State control models
To define an event-processing architecture, first decide how to control state. State control can occur in the form of an imposed or interpreted state model.
In an imposed state model, the application derives the state of the system based on the progression of presented events. This model suits an architecture with stored state.
For an interpreted state model, the system infers state by correlating a series of events, often from different sources and occurring over a period of time. This model works with complex event-processing application architectures.
Stored-state control approaches
Stored-state event-processing architectures have three possible approaches: source-defined state, back-end state control with a database and state orchestration.
A source-defined state technique ensures the current state of the system is communicated with the event. This approach is often the easiest, because the source is closest to the physical system generating the events and the place where state is easiest to determine. The application architect should decompose a transaction into separate events.
The browser and web server -- or the app in use -- maintain an indicator for where it is in the multistep dialog, and this indicator is passed to subsequent processes. Source-defined state is risky if the state changes later in the transaction process, because a mechanism must communicate that change back to the source to synchronize the state.
For back-end state control, the application's current state is stored in a database for reference by any process, avoiding the risks of state change. Any process can read and write information in a back-end database, so a state change can be made anywhere and reflected everywhere. The risk lies in collision when reading and writing the back-end database.
With back-end state control, architects must allow only one process to write state changes, which means next-state determination should link with the event table processing and not with the individual processes. This is actually a best practice for all state control implementations.
A traditional event table process could be expressed as, "If Event occurs in State, run Process Set X and set Next State to Y." The state-event combination always sets the successor's state, and only one process -- that which looks up the event in the event table -- sets the state. The alternative to this single-process approach is to apply write collision protection to the back-end database updates, so two processes cannot write the state at the same time.
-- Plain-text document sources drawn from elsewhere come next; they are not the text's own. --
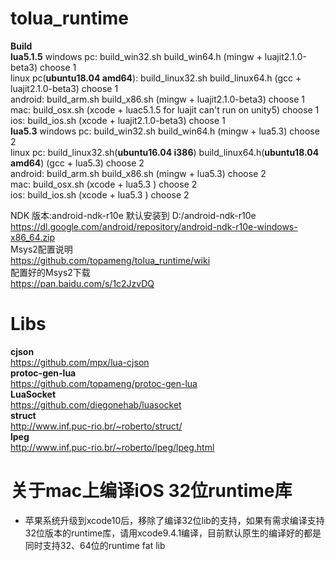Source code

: # tolua_runtime
**Build**<br>
**lua5.1.5**
windows pc: build_win32.sh build_win64.h  (mingw + luajit2.1.0-beta3) choose 1<br>
linux pc(**ubuntu18.04 amd64**): build_linux32.sh build_linux64.h  (gcc + luajit2.1.0-beta3) choose 1<br>
android: build_arm.sh build_x86.sh (mingw + luajit2.1.0-beta3) choose 1<br>
mac: build_osx.sh (xcode + luac5.1.5 for luajit can't run on unity5) choose 1<br>
ios: build_ios.sh (xcode + luajit2.1.0-beta3) choose 1<br>
**lua5.3**
windows pc: build_win32.sh build_win64.h  (mingw + lua5.3) choose 2<br>
linux pc: build_linux32.sh(**ubuntu16.04 i386**) build_linux64.h(**ubuntu18.04 amd64**)  (gcc + lua5.3) choose 2<br>
android: build_arm.sh build_x86.sh (mingw + lua5.3) choose 2<br>
mac: build_osx.sh (xcode + lua5.3 ) choose 2<br>
ios: build_ios.sh (xcode + lua5.3 ) choose 2<br>

NDK 版本:android-ndk-r10e 默认安装到 D:/android-ndk-r10e<br>
https://dl.google.com/android/repository/android-ndk-r10e-windows-x86_64.zip<br>
Msys2配置说明<br>
https://github.com/topameng/tolua_runtime/wiki<br>
配置好的Msys2下载<br>
https://pan.baidu.com/s/1c2JzvDQ<br>

# Libs
**cjson**<br>
https://github.com/mpx/lua-cjson<br>
**protoc-gen-lua**<br>
https://github.com/topameng/protoc-gen-lua<br>
**LuaSocket** <br>
https://github.com/diegonehab/luasocket<br>
**struct**<br>
http://www.inf.puc-rio.br/~roberto/struct/<br>
**lpeg**<br>
http://www.inf.puc-rio.br/~roberto/lpeg/lpeg.html

# 关于mac上编译iOS 32位runtime库
* 苹果系统升级到xcode10后，移除了编译32位lib的支持，如果有需求编译支持32位版本的runtime库，请用xcode9.4.1编译，目前默认原生的编译好的都是同时支持32、64位的runtime fat lib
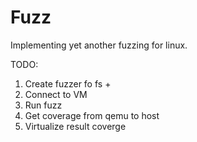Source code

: # Fuzz

Implementing yet another fuzzing for linux.

TODO:

1) Create fuzzer fo fs +
2) Connect to VM
3) Run fuzz
4) Get coverage from qemu to host
5) Virtualize result coverge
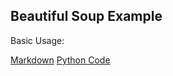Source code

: ## Beautiful Soup Example

Basic Usage: 

[Markdown](Beautiful_Soup_Basic.md)    [Python Code](bs_basic.py)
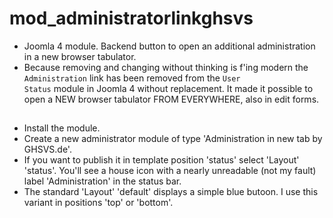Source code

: # mod_administratorlinkghsvs
- Joomla 4 module. Backend button to open an additional administration in a new browser tabulator.
- Because removing and changing without thinking is f'ing modern the <code>Administration</code> link has been removed from the <code>User Status</code> module in Joomla 4 without replacement. It made it possible to open a NEW browser tabulator FROM EVERYWHERE, also in edit forms.

## 
- Install the module.
- Create a new administrator module of type 'Administration in new tab by GHSVS.de'.
- If you want to publish it in template position 'status' select 'Layout' 'status'. You'll see a house icon with a nearly unreadable (not my fault) label 'Administration' in the status bar.
- The standard 'Layout' 'default' displays a simple blue butoon. I use this variant in positions 'top' or 'bottom'.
For state orchestration, the application relies on an external system to maintain state and select processes to run in response to the state-event combination. The single process, as seen in the back-end state control model, is outside the application. Orchestrated applications, using products such as AWS Step Functions or the Knative open source platform originating from Google, let the package decode the state-event combination and run the appropriate functions.
How complex event processing differs
While, in many cases, complex event-processing applications use state control approaches that overlap with those of stored-state systems, this architecture has distinct differences, too.
Generally, complex event processing presumes so many different possible external states exist for a system that it is not practical to track state explicitly through a progression of events. The system is often made up of a large number of somewhat autonomous subsystems, each of which might have its own state-event progression. When architects cannot model the system, they instead must interpret it by directly analyzing the sequence and timing of events.
The most complicated issue in event processing is perhaps that everything is event-linked, yet many activities are easily framed as sequences of events, as well. Development planners should look at their applications carefully to make the best choice.